Write the data out again in full, with no departure from the original.

• _TASK DATA_
::::::::

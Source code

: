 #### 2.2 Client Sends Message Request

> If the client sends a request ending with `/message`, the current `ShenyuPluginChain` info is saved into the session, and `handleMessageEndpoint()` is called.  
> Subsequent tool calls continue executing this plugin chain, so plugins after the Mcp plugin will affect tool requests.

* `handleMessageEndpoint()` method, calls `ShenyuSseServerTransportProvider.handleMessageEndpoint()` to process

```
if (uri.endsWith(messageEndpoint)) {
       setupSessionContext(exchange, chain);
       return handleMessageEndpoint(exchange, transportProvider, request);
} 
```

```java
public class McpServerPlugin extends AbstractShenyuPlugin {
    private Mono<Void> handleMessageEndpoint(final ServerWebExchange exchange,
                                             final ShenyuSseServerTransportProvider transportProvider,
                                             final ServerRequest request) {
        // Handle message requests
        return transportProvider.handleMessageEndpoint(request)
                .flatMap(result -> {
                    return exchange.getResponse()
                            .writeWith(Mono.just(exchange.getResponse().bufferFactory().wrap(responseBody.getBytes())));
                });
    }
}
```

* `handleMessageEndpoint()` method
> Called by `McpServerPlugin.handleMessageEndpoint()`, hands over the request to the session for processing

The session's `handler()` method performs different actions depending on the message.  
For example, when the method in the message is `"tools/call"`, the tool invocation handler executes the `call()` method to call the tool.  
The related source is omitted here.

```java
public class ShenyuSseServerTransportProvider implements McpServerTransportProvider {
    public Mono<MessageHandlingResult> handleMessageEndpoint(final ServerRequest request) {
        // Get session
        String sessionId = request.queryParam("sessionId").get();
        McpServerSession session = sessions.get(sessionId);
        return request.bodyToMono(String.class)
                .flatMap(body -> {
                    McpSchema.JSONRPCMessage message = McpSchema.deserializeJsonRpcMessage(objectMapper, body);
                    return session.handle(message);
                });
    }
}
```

::::::::

• _REPLY TO THE EXERCISE_
Source code

: #### 2.2 Client Sends Message Request

> If the client sends a request ending with `/message`, the current `ShenyuPluginChain` info is saved into the session, and `handleMessageEndpoint()` is called.  
> Subsequent tool calls continue executing this plugin chain, so plugins after the Mcp plugin will affect tool requests.

* `handleMessageEndpoint()` method, calls `ShenyuSseServerTransportProvider.handleMessageEndpoint()` to process

```
if (uri.endsWith(messageEndpoint)) {
       setupSessionContext(exchange, chain);
       return handleMessageEndpoint(exchange, transportProvider, request);
} 
```

```java
public class McpServerPlugin extends AbstractShenyuPlugin {
    private Mono<Void> handleMessageEndpoint(final ServerWebExchange exchange,
                                             final ShenyuSseServerTransportProvider transportProvider,
                                             final ServerRequest request) {
        // Handle message requests
        return transportProvider.handleMessageEndpoint(request)
                .flatMap(result -> {
                    return exchange.getResponse()
                            .writeWith(Mono.just(exchange.getResponse().bufferFactory().wrap(responseBody.getBytes())));
                });
    }
}
```

* `handleMessageEndpoint()` method
> Called by `McpServerPlugin.handleMessageEndpoint()`, hands over the request to the session for processing

The session's `handler()` method performs different actions depending on the message.  
For example, when the method in the message is `"tools/call"`, the tool invocation handler executes the `call()` method to call the tool.  
The related source is omitted here.

```java
public class ShenyuSseServerTransportProvider implements McpServerTransportProvider {
    public Mono<MessageHandlingResult> handleMessageEndpoint(final ServerRequest request) {
        // Get session
        String sessionId = request.queryParam("sessionId").get();
        McpServerSession session = sessions.get(sessionId);
        return request.bodyToMono(String.class)
                .flatMap(body -> {
                    McpSchema.JSONRPCMessage message = McpSchema.deserializeJsonRpcMessage(objectMapper, body);
                    return session.handle(message);
                });
    }
}
```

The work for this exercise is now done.